• Instructions for the task: From the records below, print only the part that opens with the line containing "file-system image" and closes with the line containing "- Executing: /usr/local/bin/cwebp"; omit the pictures.

• Records to use:
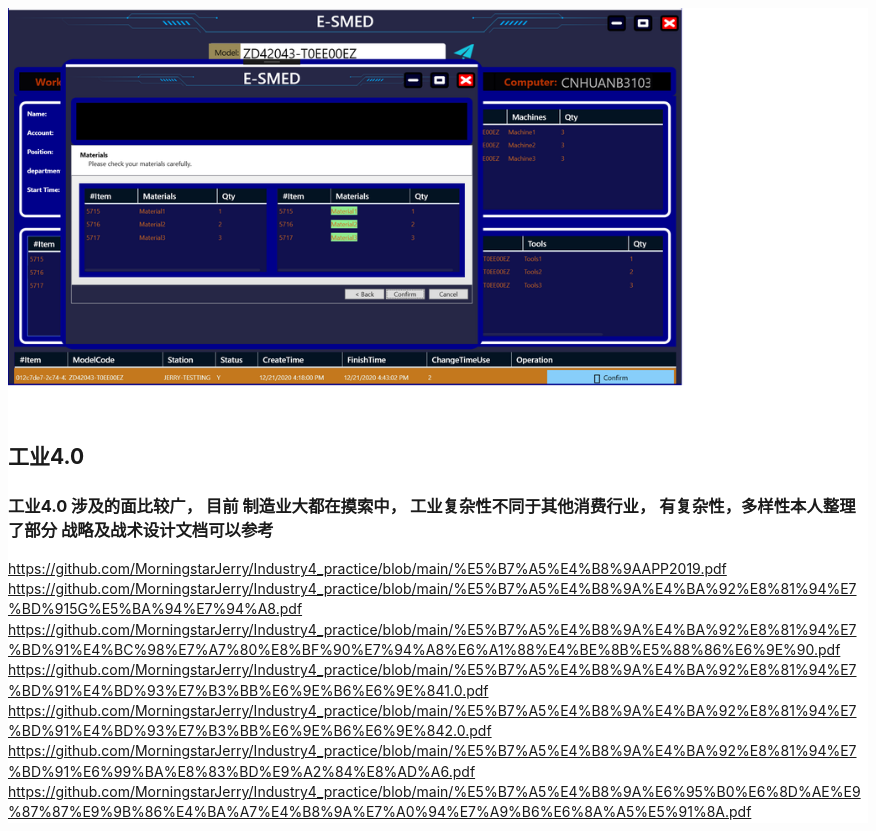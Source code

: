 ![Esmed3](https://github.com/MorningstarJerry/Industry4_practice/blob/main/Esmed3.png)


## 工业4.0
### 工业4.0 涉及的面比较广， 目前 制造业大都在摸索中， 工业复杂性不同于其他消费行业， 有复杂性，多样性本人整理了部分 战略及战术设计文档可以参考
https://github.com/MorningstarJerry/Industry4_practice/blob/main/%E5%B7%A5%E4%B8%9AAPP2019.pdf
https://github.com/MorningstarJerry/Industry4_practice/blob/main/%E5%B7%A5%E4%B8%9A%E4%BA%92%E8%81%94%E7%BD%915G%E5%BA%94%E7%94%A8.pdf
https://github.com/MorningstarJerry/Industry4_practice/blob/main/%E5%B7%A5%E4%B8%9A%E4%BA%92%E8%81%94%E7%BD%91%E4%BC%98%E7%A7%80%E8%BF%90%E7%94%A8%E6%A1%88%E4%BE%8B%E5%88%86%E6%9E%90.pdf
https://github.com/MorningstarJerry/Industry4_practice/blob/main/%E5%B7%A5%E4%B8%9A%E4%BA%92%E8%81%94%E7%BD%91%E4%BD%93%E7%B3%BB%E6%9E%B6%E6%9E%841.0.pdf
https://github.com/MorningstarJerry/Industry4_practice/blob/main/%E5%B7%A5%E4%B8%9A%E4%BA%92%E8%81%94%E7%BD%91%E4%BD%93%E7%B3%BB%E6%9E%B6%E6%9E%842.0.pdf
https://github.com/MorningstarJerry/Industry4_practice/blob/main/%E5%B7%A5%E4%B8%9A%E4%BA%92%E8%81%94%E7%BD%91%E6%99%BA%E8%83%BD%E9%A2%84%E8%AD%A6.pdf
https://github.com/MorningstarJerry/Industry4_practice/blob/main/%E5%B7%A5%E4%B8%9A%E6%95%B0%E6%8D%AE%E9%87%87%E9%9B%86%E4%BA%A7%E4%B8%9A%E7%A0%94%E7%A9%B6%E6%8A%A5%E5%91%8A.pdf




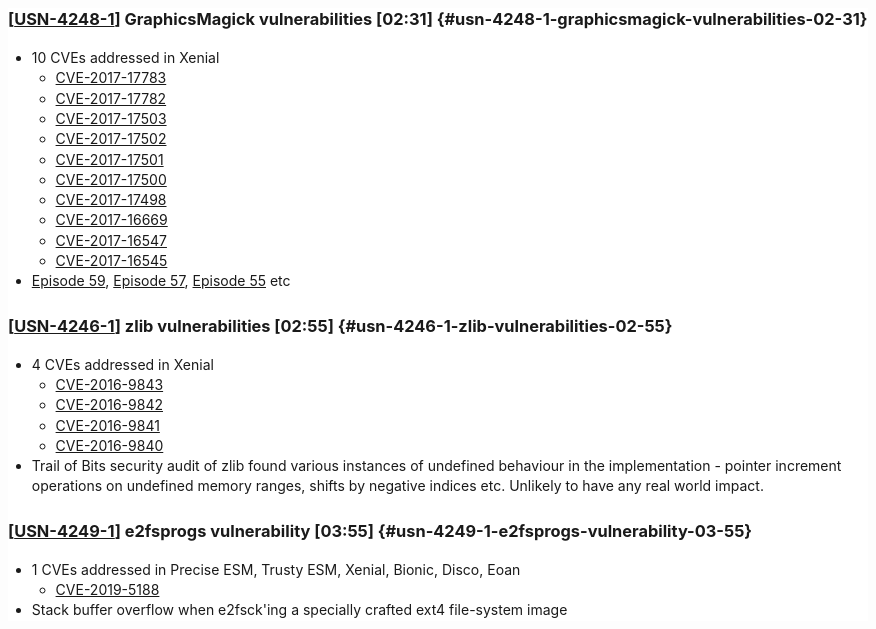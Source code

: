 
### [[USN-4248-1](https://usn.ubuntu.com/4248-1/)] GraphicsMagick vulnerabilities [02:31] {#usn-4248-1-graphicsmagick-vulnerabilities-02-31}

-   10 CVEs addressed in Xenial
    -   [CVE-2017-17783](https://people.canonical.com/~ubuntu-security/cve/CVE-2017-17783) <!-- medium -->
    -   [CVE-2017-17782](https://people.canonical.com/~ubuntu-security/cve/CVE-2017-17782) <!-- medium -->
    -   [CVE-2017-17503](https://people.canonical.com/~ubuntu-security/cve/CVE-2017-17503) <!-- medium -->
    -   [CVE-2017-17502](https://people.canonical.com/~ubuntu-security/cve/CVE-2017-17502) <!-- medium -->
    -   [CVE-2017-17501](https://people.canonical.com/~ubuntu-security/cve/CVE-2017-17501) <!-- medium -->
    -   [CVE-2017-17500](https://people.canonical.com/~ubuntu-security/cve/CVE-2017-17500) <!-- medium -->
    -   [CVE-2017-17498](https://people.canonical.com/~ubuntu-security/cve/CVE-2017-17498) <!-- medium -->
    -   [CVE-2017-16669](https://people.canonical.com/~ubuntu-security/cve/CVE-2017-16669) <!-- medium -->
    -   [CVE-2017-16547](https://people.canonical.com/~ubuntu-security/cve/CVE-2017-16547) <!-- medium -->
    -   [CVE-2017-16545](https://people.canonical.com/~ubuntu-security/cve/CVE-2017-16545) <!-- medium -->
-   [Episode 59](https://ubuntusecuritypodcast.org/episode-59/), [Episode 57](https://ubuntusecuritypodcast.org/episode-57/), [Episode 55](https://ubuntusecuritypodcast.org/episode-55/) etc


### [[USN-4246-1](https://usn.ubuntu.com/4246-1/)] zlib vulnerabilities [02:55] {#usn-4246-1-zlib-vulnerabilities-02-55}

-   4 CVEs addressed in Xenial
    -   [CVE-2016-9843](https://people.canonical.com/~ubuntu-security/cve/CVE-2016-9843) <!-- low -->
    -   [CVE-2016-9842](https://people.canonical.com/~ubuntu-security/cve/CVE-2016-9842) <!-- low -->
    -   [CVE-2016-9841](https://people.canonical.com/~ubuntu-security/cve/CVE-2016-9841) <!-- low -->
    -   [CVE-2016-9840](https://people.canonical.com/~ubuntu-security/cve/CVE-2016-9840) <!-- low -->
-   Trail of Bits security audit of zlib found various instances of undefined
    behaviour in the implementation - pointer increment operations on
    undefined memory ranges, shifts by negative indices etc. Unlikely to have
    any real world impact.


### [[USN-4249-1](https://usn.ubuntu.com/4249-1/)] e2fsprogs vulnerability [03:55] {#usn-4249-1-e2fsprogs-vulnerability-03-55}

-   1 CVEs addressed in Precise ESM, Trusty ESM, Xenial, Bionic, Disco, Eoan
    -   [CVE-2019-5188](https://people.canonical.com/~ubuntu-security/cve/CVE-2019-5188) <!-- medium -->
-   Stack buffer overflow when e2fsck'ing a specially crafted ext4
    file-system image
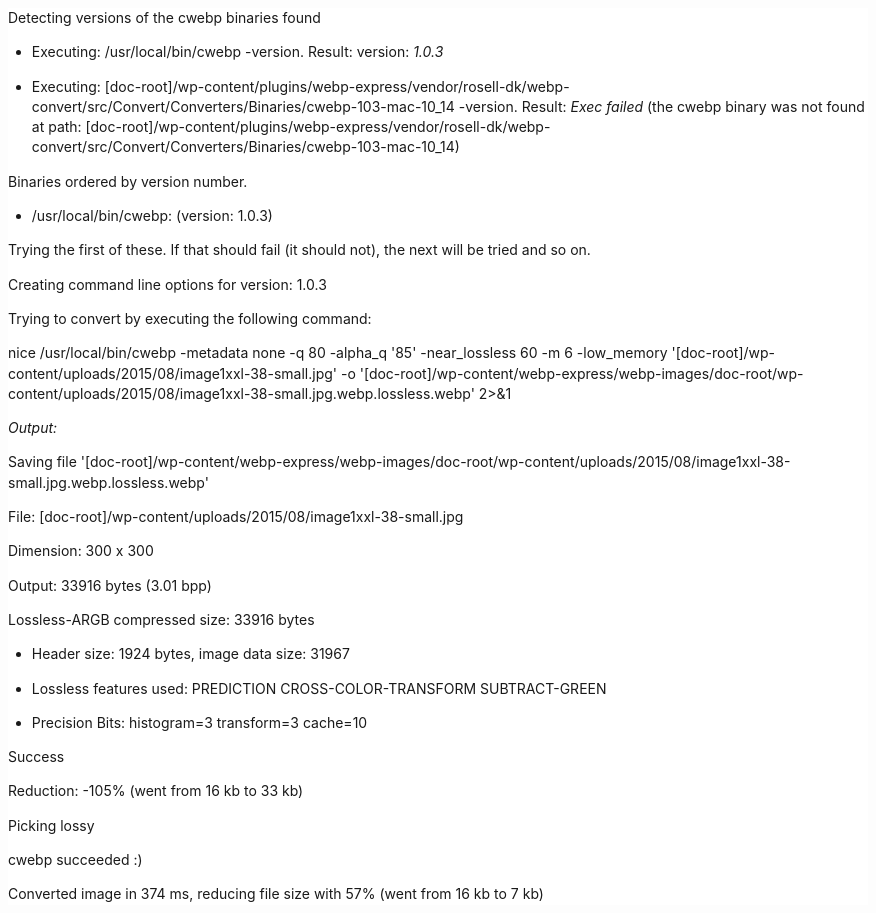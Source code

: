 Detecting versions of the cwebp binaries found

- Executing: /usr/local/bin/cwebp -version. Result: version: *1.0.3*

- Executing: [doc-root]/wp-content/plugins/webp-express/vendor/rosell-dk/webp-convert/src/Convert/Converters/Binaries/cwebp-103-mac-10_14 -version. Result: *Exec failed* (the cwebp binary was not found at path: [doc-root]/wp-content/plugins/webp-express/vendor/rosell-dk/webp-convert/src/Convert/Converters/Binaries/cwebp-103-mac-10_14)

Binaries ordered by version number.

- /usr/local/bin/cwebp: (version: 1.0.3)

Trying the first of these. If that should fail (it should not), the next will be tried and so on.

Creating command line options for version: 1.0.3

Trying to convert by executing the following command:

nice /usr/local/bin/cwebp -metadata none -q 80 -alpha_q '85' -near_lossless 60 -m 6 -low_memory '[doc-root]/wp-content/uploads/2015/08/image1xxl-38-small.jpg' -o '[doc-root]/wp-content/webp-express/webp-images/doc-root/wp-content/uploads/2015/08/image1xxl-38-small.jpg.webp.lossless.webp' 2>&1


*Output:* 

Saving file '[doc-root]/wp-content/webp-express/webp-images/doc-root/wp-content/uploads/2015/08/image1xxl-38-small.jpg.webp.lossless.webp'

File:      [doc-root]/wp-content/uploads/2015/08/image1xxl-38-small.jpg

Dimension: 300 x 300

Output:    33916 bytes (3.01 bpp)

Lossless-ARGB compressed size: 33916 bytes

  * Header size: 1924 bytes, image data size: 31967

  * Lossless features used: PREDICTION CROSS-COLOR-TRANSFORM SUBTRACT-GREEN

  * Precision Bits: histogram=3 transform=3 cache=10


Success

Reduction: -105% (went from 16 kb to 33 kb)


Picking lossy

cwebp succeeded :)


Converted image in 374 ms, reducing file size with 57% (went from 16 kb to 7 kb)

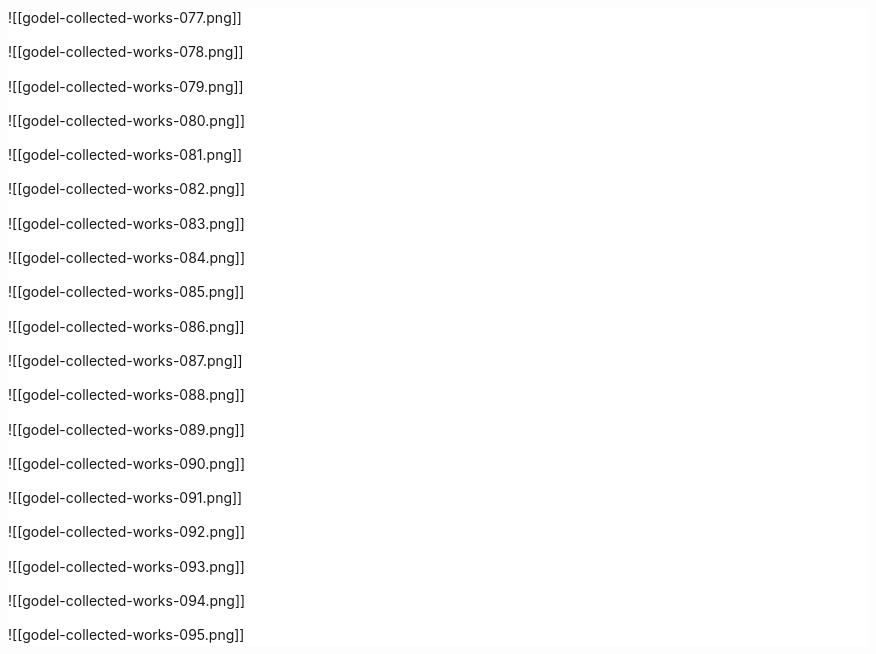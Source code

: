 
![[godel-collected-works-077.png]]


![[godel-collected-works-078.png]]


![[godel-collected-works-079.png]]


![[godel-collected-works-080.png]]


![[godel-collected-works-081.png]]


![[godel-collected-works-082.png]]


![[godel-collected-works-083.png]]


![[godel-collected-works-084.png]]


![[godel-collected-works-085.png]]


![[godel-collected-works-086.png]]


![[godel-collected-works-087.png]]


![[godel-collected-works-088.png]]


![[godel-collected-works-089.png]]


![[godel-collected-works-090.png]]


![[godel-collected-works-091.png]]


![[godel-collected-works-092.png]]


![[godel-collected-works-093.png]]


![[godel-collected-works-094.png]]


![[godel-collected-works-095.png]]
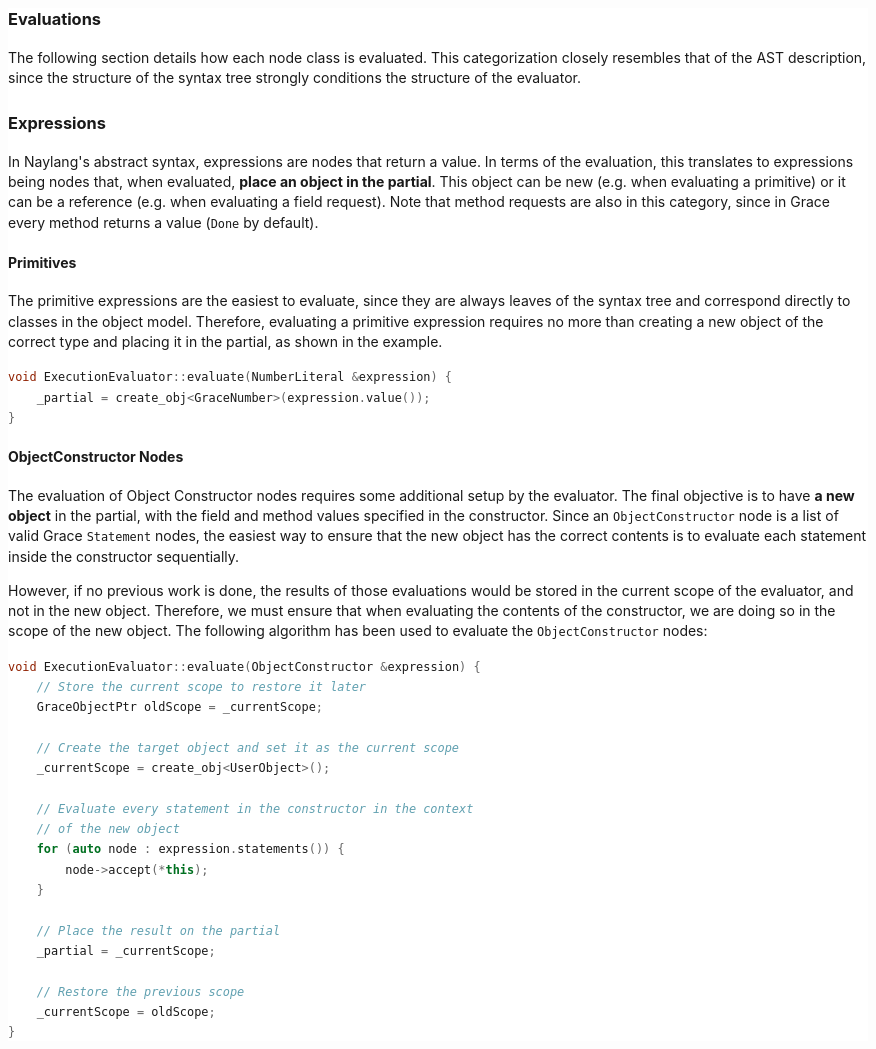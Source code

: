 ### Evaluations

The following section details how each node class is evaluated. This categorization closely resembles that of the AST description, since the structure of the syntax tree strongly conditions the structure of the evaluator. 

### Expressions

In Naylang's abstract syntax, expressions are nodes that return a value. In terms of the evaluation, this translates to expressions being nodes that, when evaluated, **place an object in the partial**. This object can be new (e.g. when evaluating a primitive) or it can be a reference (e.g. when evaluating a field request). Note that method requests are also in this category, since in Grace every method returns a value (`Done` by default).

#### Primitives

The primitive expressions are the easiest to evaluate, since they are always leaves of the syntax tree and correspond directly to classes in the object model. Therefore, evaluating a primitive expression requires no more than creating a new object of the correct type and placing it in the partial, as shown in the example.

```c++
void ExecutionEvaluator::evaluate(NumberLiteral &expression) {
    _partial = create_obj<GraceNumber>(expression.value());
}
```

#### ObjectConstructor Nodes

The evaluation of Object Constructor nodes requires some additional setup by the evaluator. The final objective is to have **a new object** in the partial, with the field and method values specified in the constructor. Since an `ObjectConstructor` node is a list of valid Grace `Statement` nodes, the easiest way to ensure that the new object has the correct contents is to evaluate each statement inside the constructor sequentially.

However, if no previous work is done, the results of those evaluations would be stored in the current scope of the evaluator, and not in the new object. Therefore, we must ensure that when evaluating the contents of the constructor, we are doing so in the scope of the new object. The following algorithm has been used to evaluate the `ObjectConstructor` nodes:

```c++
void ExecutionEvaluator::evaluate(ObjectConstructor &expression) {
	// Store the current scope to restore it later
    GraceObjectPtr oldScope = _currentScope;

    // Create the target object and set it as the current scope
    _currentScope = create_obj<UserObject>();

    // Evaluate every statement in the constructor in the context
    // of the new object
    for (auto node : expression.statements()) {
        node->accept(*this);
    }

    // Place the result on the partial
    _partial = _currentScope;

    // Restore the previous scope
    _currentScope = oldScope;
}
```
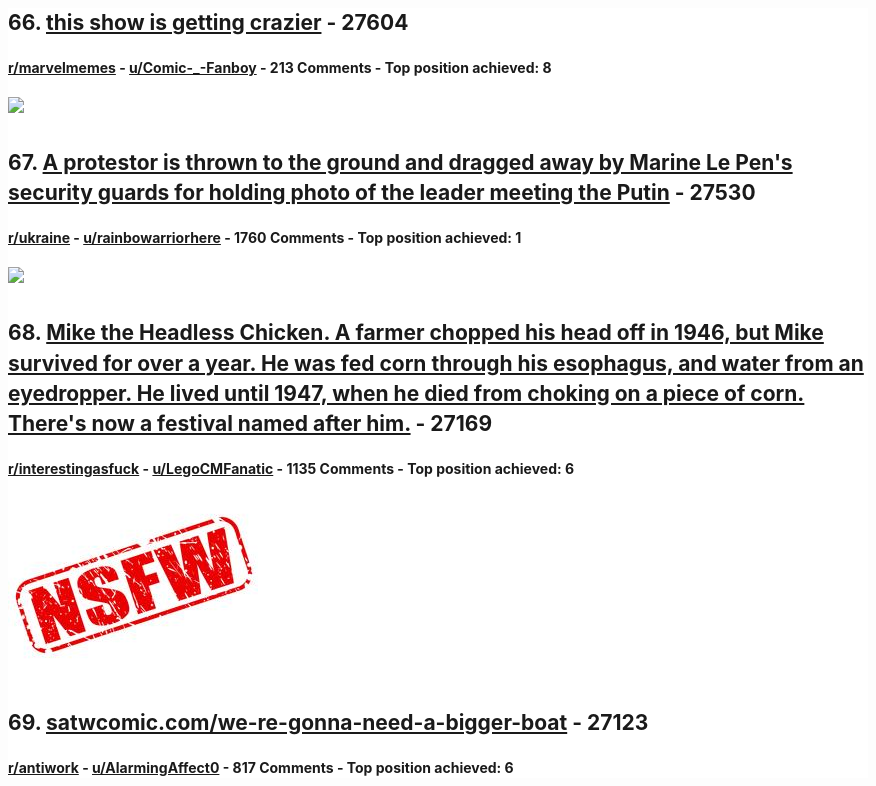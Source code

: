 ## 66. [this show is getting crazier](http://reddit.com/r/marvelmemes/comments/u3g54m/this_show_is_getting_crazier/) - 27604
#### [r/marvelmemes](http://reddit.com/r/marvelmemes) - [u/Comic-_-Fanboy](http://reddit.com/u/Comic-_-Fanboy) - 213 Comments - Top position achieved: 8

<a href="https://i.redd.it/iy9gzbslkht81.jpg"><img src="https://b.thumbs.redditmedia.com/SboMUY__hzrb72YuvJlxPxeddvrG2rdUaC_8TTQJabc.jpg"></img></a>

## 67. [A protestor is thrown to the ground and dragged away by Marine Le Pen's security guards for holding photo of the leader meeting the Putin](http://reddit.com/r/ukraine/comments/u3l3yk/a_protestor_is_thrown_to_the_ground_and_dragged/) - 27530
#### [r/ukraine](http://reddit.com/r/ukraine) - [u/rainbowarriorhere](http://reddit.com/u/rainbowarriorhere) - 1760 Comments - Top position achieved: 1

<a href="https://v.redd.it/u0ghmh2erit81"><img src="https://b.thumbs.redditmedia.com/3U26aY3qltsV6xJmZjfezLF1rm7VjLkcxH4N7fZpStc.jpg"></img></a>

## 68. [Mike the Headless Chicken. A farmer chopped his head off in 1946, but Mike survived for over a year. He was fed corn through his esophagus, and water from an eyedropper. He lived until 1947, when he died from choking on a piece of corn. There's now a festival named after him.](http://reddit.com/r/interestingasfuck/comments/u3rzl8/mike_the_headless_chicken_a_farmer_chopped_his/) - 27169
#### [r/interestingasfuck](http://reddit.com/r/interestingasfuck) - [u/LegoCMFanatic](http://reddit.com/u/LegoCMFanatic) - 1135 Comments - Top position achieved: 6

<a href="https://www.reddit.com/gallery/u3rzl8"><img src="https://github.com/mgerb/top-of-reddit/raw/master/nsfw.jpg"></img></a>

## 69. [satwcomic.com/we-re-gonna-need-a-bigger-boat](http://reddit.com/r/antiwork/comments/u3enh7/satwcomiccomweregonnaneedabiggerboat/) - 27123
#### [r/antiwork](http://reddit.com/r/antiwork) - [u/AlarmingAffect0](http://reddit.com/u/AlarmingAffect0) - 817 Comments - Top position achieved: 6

• Exercise solution:
    file-system image
Source code

: Detecting versions of the cwebp binaries found

- Executing: /usr/local/bin/cwebp -version. Result: version: *1.0.3*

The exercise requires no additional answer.